Suppose I'm running a program and each day I want to pause the program after X iterations until the start of the next calendar day. The amount of time the program will have to be paused each day will vary because I do not know when X iterations will be completed on a given day.
Question Is there a simple way to pause the program so that it will restart at the start of the next day E.S.T?
I thought of using the sleep() function. The problem is the interval the program would have to pause each day is different so I can't put in an absolute time value. So I thought conceptually it would something like this might work.
while true
# run function until X loops
# sleep(Minute(tomorrow's date - now())
But I'm not sure how I would get the start of tomorrow's date from Julia or if this is the most efficient approach.
Any thoughts would be greatly appreciated. Thanks!

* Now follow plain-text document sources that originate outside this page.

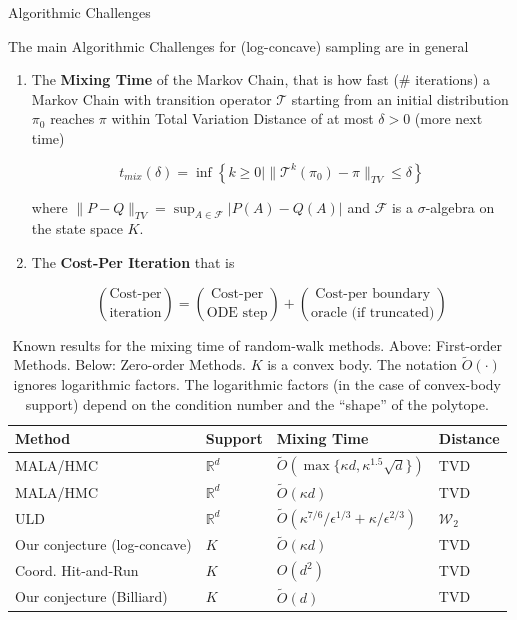 \documentclass[10pt]{beamer}
\begin{document}
\begin{frame}[allowframebreaks]{Algorithmic Challenges}

The main Algorithmic Challenges for (log-concave) sampling are in general

\begin{enumerate}
    \item The \textbf{Mixing Time} of the Markov Chain, that is how fast (\# iterations) a Markov Chain with transition operator $\mathcal T$ starting from an initial distribution $\pi_0$ reaches $\pi$ within Total Variation Distance of at most $\delta > 0$ (more next time)
    
    $$t_{mix}(\delta) = \inf \left \{ k \ge 0 | \| \mathcal T^k (\pi_0) - \pi \|_{TV} \le \delta \right \}$$
    
    where $\| P - Q \|_{TV} = \sup_{A \in \mathcal F} |P(A) - Q(A)|$ and $\mathcal F$ is a $\sigma$-algebra on the state space $K$. 
    
    \item The \textbf{Cost-Per Iteration} that is 
    
    $$\binom {\text {Cost-per}} {\text{iteration}} = \binom {\text {Cost-per}} {\text{ODE step}} + \binom {\text {Cost-per boundary}} {\text{oracle (if truncated)}}$$

    \end{enumerate}


    \framebreak
    
        
    \begin{table}
        \centering
        \begin{tabu} to \textwidth {X[3] X X[3] X}
        \toprule
            Method & Support & Mixing Time & Distance \\
        \midrule
            MALA/HMC \cite{dwivedi2019log} & $\mathbb R^d$ &  $\tilde O(\max \{ \kappa d, \kappa^{1.5} \sqrt d \})$ & TVD \\
            MALA/HMC \cite{lee2020logsmooth} & $\mathbb R^d$ & $\tilde O(\kappa d)$ & TVD \\
            ULD \cite{shen2019randomized} & $\mathbb R^d$ & $\tilde O(\kappa^{7/6} / \epsilon^{1/3} + \kappa / \epsilon^{2/3}) $ & $\mathcal W_2$ \\
            Our conjecture (log-concave) & $K$  & $\tilde O(\kappa d)$ & TVD \\
            \midrule 
            Coord. Hit-and-Run \cite{haraldsdottir2017chrr} &  $K$ & $O(d^2)$ & TVD \\
            Our conjecture (Billiard) & $K$ & $\tilde O(d)$ & TVD \\
        \bottomrule
        \end{tabu}
        \caption{Known results for the mixing time of random-walk methods. Above: First-order Methods. Below: Zero-order Methods. $K$ is a convex body. The notation $\tilde O(\cdot)$ ignores logarithmic factors. The logarithmic factors (in the case of convex-body support) depend on the condition number and the ``shape'' of the polytope.}
        \label{table:methods}
    \end{table}


\end{frame}
\end{document}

You would normally use cron
like @pfitzseb said.
However, the simplest nice Julia code could be:
function once_a_time(f, interval)
repeat = Ref(true)
task = @async begin
sleep(5) # some calculated time to start
while repeat[]
@async f()
sleep(interval)
end
end
return (;task, repeat)
end
This function will execute f
in given fixed intervals regardless of previous assumptions. This code uses green threads so it assumes that f
execution time is smaller that the value of interval
(or f
is just mostly I/O).
The function returns a handle to the task as well as reference to the repeat
variable so you can stop your scheduler from an outside code.
Let us now test it:
julia> task, rep = once_a_time(()->println("hello ",round(Int,time()) % 1000), 5)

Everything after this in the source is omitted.